Dalton-Alves Francisco, Araújo Maria Beatriz F, Lucena Bruno Erick B, Souto Gabriel C, Lopes Daniele Samara D, Lucena Maria Isabel S, de Melo Silva Raíssa, Cabral Ludmila L P, Freire Yuri A, Golveia Fabíola L, Lemos Telma Maria Araújo, Browne Rodrigo A V, Costa Eduardo Caldas
ExCE Research Group, Department of Physical Education, Federal University of Rio Grande do Norte, Natal, Brazil.
Graduate Program in Health Sciences, Federal University of Rio Grande do Norte, Natal, Brazil.

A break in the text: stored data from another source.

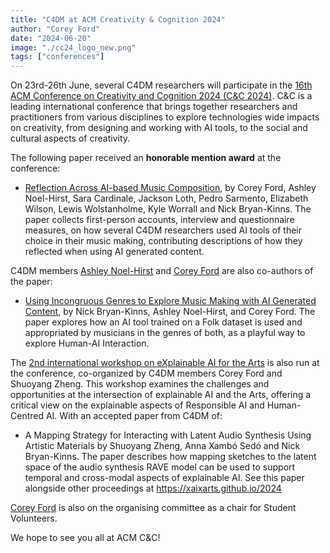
 ```yaml
---
title: "C4DM at ACM Creativity & Cognition 2024"
author: "Corey Ford"
date: "2024-06-20"
image: "./cc24_logo_new.png"
tags: ["conferences"]
---
```


On 23rd-26th June, several C4DM researchers will participate in the [16th ACM Conference on Creativity and Cognition 2024 (C&C 2024)](https://cc.acm.org/2024/). C&C is a leading international conference that brings together researchers and practitioners from various disciplines to explore technologies wide impacts on creativity, from designing and working with AI tools, to the social and cultural aspects of creativity. 

The following paper received an <b>honorable mention award</b> at the conference:

* [Reflection Across AI-based Music Composition](https://qmro.qmul.ac.uk/xmlui/bitstream/handle/123456789/97327/Ford%20Reflection%20Across%20AI-based%202024%20Accepted.pdf?sequence=2&isAllowed=y), by Corey Ford, Ashley Noel-Hirst, Sara Cardinale, Jackson Loth, Pedro Sarmento, Elizabeth Wilson, Lewis Wolstanholme, Kyle Worrall and Nick Bryan-Kinns.
The paper collects first-person accounts, interview and questionnaire measures, on how several C4DM researchers used AI tools of their choice in their music making, contributing descriptions of how they reflected when using AI generated content.

C4DM members [Ashley Noel-Hirst](https://ashleynoelhirst.co.uk/) and [Corey Ford](http://codetta.codes/) are also co-authors of the paper: 

* [Using Incongruous Genres to Explore Music Making with AI Generated Content](https://ualresearchonline.arts.ac.uk/id/eprint/22055/1/incongrous_unmarked.pdf), by Nick Bryan-Kinns, Ashley Noel-Hirst, and Corey Ford. 
The paper explores how an AI tool trained on a Folk dataset is used and appropriated by musicians in the genres of both, as a playful way to explore Human-AI Interaction.

The [2nd international workshop on eXplainable AI for the Arts](https://xaixarts.github.io/2024) is also run at the conference, co-organized by C4DM members Corey Ford and Shuoyang Zheng. This workshop examines the challenges and opportunities at the intersection of explainable AI and the Arts, offering a critical view on the explainable aspects of Responsible AI and Human-Centred AI. With an accepted paper from C4DM of:

* A Mapping Strategy for Interacting with Latent Audio Synthesis Using Artistic Materials by Shuoyang Zheng, Anna Xambó Sedó and Nick Bryan-Kinns.
The paper describes how mapping sketches to the latent space of the audio synthesis RAVE model can be used to support temporal and cross-modal aspects of explainable AI. See this paper alongside other proceedings at https://xaixarts.github.io/2024

[Corey Ford](http://codetta.codes/) is also on the organising committee as a chair for Student Volunteers.

We hope to see you all at ACM C&C!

BMJ Open. 2024 Dec 20;14(12):e084736. doi: 10.1136/bmjopen-2024-084736.
Approximately two-thirds of Brazilian older adults have hypertension. Aerobic training is the first-line non-pharmacological therapy for hypertension. However, the effects of different aerobic training approaches on ambulatory blood pressure in older adults are uncertain. Here, we present the study protocol for the HEXA Study, which aims to investigate the effects of high-intensity interval (HIIT) and moderate-intensity continuous training (MICT) on 24-hour ambulatory blood pressure and cardiovascular outcomes in older adults with hypertension.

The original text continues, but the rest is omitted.